Perovskite solar cells, using methylamine lead iodide material as the heart of the solar cell, shows a great potential for next generation of low-cost and efficient photovoltaic cells. Although high efficiency PV solar cells using silicon and also compound semiconductors have already been commercialized, the manufacturing procedures are still costly regarding to materials and methods. Furthermore, cheap and efficient organic and dye-sensitized solar cells (DSSCs) have made a satisfactory progress recently, however their highest efficiency and performance is fallen behind their inorganic thin-film cousins. Therefore, substantial progress in the field of solution-processable solar cells has been driven by the preparation of novel electron-donor materials for OPVs (organic photovoltaic) devices, and the synthesis of new redox and dyes mediators for DSSCs. In recent decades, organic/inorganic hybrid perovskite materials were introduced as an exciting and novel alternative to be used as light-absorbing component in traditional solar cell device architectures such as DSSC (mesoscopic) structure or thin film devices (planar perovskite solar cells (PSCs)). Their remarkably rapid advancements starting from a maximum efficiency of 3.8% in a DSSC structure, suggest that solar cells with device efficiency more than 22% are realistically achievable in only 7 years. However, further enhancement of the solar cell efficiency and specially stability is needed for practical applications. Early work perovskite solar cells based on a photo anode (e.g. mesoporous TiO2 scaffold), a light-absorbing perovskite component (e.g. CH3NH3PbI3 with light absorption coefficient more than 104 cm-1 and bandgap from 1.5 eV to 2.3 eV), and a hole-transport layer (e.g. spiro-OMeTAD) has achieved excellent device efficiency. Recently, 3D organic/inorganic hybrid perovskites, because of their exceptional optical and electrical characteristics, with their great flexibility for constructing interesting quantum confinement structures, have employed in thin film solar cells, affording an desirable alternative for solar energy usage.
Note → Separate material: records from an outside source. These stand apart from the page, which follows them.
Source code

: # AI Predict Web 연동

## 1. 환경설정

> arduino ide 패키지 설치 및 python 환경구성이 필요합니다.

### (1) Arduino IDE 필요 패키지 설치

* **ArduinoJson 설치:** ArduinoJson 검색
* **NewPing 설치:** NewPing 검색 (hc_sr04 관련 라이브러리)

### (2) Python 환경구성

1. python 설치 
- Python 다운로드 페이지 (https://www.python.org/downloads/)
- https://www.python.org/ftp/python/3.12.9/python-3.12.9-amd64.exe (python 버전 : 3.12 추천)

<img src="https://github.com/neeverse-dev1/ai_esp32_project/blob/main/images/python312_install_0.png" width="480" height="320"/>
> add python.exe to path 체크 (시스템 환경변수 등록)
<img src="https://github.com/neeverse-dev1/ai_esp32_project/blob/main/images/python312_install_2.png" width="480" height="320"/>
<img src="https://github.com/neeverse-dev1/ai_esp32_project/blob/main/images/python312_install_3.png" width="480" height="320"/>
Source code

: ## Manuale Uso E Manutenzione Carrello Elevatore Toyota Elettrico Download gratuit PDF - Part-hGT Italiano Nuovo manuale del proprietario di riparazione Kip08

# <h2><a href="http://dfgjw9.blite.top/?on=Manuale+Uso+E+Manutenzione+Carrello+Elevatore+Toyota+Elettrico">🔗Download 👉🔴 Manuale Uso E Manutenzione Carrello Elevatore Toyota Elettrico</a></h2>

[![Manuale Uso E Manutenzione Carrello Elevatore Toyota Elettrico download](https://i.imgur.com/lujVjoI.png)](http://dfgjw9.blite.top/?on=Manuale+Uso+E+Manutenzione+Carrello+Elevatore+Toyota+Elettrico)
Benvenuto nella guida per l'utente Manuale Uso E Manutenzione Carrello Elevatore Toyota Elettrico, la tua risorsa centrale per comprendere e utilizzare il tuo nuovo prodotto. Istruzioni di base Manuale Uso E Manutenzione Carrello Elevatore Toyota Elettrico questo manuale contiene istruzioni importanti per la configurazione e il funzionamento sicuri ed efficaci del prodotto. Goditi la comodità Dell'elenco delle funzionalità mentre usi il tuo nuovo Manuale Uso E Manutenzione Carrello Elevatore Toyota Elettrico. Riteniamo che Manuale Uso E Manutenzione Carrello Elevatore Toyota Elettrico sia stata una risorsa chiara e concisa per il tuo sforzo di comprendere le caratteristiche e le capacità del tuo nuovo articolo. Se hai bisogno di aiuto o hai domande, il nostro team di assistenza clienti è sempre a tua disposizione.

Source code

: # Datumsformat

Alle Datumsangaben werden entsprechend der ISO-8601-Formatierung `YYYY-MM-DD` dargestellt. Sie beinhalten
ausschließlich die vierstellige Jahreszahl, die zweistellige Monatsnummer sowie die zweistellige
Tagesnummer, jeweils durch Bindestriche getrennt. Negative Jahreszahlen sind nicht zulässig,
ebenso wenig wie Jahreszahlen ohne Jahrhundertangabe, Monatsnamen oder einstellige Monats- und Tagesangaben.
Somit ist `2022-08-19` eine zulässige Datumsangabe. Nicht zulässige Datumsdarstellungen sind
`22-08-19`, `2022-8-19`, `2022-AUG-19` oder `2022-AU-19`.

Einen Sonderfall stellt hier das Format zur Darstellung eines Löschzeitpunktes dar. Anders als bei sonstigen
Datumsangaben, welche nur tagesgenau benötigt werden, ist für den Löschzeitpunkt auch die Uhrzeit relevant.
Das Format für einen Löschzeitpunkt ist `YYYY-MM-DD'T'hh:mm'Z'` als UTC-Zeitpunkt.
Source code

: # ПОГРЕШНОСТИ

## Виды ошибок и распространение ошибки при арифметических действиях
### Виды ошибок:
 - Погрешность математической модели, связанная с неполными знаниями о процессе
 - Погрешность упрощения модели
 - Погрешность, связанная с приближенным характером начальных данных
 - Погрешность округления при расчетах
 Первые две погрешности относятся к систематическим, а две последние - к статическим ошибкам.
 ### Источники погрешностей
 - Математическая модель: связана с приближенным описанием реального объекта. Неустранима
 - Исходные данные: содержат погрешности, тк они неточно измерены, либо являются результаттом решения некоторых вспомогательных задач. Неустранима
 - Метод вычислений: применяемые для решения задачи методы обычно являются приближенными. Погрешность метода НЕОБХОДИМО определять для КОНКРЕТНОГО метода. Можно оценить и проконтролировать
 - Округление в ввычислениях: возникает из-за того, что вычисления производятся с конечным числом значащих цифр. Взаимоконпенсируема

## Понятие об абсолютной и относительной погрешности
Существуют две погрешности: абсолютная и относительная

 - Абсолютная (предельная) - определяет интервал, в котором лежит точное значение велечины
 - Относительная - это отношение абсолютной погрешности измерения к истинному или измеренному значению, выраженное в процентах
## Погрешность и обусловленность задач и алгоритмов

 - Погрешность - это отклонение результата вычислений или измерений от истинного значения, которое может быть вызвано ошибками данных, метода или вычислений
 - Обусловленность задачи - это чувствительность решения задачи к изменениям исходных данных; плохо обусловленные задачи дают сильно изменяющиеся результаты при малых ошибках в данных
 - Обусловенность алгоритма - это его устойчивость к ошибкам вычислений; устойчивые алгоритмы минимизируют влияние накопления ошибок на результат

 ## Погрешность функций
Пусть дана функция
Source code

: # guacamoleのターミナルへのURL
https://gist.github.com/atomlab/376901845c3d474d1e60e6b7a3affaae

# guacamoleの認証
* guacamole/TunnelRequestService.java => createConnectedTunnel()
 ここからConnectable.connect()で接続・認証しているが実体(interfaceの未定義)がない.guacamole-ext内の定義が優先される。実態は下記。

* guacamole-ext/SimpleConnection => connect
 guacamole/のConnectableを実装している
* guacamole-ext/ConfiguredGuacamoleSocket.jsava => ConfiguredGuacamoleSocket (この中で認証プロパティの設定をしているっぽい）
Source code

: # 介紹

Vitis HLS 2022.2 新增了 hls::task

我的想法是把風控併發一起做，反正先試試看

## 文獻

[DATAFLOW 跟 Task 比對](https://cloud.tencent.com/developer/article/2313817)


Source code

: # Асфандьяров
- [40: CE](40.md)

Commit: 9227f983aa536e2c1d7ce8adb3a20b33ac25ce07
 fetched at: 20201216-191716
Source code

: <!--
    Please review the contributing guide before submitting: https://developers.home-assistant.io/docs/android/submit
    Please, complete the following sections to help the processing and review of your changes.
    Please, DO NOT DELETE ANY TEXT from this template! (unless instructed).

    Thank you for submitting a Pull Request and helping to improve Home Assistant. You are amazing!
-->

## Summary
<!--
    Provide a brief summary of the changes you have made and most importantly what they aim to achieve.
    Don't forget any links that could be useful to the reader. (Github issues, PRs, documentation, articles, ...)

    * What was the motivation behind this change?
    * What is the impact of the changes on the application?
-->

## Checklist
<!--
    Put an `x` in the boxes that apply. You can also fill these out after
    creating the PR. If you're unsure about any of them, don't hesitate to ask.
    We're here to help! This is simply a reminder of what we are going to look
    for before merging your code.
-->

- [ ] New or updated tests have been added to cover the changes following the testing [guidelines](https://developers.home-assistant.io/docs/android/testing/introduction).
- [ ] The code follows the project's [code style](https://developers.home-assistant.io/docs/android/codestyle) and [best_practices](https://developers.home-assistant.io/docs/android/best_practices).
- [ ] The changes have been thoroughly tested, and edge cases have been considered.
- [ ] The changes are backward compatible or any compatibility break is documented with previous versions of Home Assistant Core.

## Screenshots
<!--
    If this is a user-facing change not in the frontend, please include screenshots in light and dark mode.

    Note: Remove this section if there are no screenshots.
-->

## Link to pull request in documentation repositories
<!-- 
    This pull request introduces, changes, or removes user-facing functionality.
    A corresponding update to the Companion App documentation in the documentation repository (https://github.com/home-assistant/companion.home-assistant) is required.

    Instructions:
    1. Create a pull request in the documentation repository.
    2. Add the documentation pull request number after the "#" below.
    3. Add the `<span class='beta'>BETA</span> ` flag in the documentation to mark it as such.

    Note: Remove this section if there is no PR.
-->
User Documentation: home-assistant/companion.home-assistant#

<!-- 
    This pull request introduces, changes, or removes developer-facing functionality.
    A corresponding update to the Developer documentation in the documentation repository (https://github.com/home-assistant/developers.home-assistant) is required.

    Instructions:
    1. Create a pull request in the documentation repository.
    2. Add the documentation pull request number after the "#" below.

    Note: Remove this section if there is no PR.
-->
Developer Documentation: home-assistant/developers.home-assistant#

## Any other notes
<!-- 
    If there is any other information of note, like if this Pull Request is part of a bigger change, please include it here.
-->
|Figure: Schematic of a sensitized perovskite solar cell in which the active layer consist of a layer of mesoporous TiO2 which is coated with the perovskite absorber. The active layer is contacted with an n-type material for electron extraction and a p-type material for hole extraction. b) Schematic of a thin-film perovskite solar cell. In this architecture in which just a flat layer of perovskite is sandwiched between two selective contacts. c) Charge generation and extraction in the sensitized architecture. After light absorption in the perovskite absorber the photogenerated electron is injected into the mesoporous TiO2 through which it is extracted. The concomitantly generated hole is transferred to the p-type material. d) Charge generation and extraction in the thin-film architecture. After light absorption both charge generation as well as charge extraction occurs in the perovskite layer (Figure and caption used with permeation from here).|
In order to prepare the hybrid perovskite film, there are several different techniques, such as vacuum vapor deposition, One-step deposition method, two-step deposition technique (TSD), vapor-assisted solution method, and other techniques. The traditional technique to produce the solar cells is solution based spin-coating method, yet it is not easy to control film characteristics like thickness, uniformity, and also morphology. In the recent reports of successful perovskite solar cells, the perovskite material normally combined with mesoporous TiO2 as cathode material contacted to a conductive glass such as FTO or ITO coated glass. Although, in some interesting reports Al2O3 or ZrO2 (as electron blocker) or ZnO are used in mesoporous form or thin dense film; but, still fabrication of these kind of solar cell by using of mesoporous TiO2 layers absorb interest of many research groups.